Opened 14 years ago

Closed 14 years ago

Last modified 14 years ago

#13489 closed (wontfix)

Arbitrary Q filter on related model fields

Reported by: jnothman Owned by: nobody
Component: Uncategorized Version: 1.1
Severity: Keywords:
Cc: Triage Stage: Unreviewed
Has patch: no Needs documentation: no
Needs tests: no Patch needs improvement: no
Easy pickings: no UI/UX: no

Description

Given a model with a foreign key, e.g. the classic Entry / Blog example, we may want to select/aggregate over entries contained in blogs with certain features. We can e.g. perform a filter over the joined relation:

Entry.objects.filter(blog__tagline__contains="foobar")

As far as I know, we cannot define a Q instance defined to filter Blog (which may be pre-defined for other purposes) to perform the same filter over a join:

The closest we can get (in 1.1) is:

q = Q(tagline__contains="foobar")
Entry.objects.filter(blog_in=q)

which performs a sub-select query, with the same results, but different efficiency, and different fields available for output.

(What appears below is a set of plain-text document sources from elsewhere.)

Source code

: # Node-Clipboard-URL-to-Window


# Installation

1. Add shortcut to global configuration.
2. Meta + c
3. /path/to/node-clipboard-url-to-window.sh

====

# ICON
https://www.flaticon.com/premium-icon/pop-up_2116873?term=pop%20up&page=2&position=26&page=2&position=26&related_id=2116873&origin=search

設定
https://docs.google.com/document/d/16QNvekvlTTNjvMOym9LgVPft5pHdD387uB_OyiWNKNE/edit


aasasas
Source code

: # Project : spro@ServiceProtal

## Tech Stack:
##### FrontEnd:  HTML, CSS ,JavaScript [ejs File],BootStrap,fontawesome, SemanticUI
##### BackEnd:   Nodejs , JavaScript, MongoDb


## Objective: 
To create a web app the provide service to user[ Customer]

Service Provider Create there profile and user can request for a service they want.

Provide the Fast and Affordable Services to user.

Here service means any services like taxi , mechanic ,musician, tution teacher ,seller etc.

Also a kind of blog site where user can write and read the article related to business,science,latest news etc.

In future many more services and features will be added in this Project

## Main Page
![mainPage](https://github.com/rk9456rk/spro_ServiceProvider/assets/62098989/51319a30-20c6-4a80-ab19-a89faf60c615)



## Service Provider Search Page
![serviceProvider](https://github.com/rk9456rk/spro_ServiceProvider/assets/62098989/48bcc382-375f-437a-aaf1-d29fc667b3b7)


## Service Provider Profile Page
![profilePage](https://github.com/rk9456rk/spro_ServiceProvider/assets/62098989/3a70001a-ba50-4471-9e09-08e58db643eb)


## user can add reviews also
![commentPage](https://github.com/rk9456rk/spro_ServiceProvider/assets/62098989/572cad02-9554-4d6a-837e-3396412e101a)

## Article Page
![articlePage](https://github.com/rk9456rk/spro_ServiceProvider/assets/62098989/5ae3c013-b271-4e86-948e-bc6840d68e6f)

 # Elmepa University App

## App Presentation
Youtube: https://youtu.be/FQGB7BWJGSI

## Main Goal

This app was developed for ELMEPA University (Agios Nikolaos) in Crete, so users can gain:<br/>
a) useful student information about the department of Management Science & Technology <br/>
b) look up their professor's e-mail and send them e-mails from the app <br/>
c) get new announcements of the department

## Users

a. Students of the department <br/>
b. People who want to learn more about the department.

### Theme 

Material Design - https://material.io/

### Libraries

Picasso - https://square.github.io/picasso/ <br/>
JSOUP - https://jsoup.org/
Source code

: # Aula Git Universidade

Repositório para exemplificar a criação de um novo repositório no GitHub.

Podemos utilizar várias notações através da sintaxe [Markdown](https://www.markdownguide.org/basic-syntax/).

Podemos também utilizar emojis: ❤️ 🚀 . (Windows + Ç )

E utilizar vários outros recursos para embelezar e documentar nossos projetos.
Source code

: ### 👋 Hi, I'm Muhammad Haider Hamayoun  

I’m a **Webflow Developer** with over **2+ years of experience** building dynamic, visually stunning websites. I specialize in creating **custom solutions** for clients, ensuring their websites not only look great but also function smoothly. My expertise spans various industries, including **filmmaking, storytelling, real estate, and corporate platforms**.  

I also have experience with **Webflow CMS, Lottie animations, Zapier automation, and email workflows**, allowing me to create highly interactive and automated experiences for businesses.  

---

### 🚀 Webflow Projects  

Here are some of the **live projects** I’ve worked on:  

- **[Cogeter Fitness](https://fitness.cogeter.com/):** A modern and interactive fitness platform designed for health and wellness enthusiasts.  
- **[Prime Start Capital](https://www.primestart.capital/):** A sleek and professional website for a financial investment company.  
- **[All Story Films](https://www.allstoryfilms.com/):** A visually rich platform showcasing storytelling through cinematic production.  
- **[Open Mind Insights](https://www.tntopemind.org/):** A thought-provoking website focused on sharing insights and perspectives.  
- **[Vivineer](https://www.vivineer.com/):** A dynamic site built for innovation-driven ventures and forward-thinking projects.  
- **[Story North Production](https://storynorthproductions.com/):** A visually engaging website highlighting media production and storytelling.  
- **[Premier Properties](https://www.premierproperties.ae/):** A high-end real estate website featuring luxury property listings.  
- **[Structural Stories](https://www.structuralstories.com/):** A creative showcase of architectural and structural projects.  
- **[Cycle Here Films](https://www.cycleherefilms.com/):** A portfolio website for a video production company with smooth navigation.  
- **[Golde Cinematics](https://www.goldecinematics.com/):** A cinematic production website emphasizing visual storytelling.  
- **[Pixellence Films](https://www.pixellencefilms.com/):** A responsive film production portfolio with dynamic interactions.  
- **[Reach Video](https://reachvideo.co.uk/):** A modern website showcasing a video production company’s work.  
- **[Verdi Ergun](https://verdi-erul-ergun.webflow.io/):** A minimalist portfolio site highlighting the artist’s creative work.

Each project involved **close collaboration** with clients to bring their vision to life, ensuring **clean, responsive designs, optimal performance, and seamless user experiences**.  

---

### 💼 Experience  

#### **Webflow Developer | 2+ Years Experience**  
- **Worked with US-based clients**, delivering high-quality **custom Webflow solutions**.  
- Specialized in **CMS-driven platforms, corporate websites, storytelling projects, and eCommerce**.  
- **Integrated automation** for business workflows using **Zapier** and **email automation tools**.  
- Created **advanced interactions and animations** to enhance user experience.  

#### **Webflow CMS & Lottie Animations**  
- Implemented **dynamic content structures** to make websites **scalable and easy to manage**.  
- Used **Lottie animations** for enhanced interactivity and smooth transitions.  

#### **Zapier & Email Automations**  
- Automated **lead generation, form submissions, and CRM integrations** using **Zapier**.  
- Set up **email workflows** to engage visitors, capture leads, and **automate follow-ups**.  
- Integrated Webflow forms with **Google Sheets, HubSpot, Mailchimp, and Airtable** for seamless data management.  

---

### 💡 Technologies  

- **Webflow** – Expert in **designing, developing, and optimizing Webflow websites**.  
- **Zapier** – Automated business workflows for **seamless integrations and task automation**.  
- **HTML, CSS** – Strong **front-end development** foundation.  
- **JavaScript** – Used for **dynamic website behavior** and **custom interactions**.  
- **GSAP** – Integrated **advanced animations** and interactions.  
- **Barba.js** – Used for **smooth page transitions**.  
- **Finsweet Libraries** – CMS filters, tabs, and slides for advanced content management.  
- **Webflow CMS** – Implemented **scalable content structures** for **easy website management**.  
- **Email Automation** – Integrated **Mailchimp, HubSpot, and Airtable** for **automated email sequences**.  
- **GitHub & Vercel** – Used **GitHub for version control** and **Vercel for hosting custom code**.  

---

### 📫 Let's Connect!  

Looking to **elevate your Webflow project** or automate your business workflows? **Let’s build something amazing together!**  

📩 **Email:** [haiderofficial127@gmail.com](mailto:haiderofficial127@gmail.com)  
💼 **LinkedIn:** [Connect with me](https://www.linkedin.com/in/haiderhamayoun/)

I propose one of two syntax options:

Entry.objects.filter(blog_has=q)

or:

Entry.objects.filter(q.apply_to_field('blog'))

Change History (1)

comment:1 by Russell Keith-Magee, 14 years ago

Resolution: wontfix
Status: newclosed

This is getting into the territory where you need to move into raw SQL.

Django's ORM isn't trying to be a 100% solution. It tries to make simple things trivial, and hard things possible. However, if you are making a serious attempt at optimizing a query, you shouldn't be trying to use the ORM - you should be using raw SQL.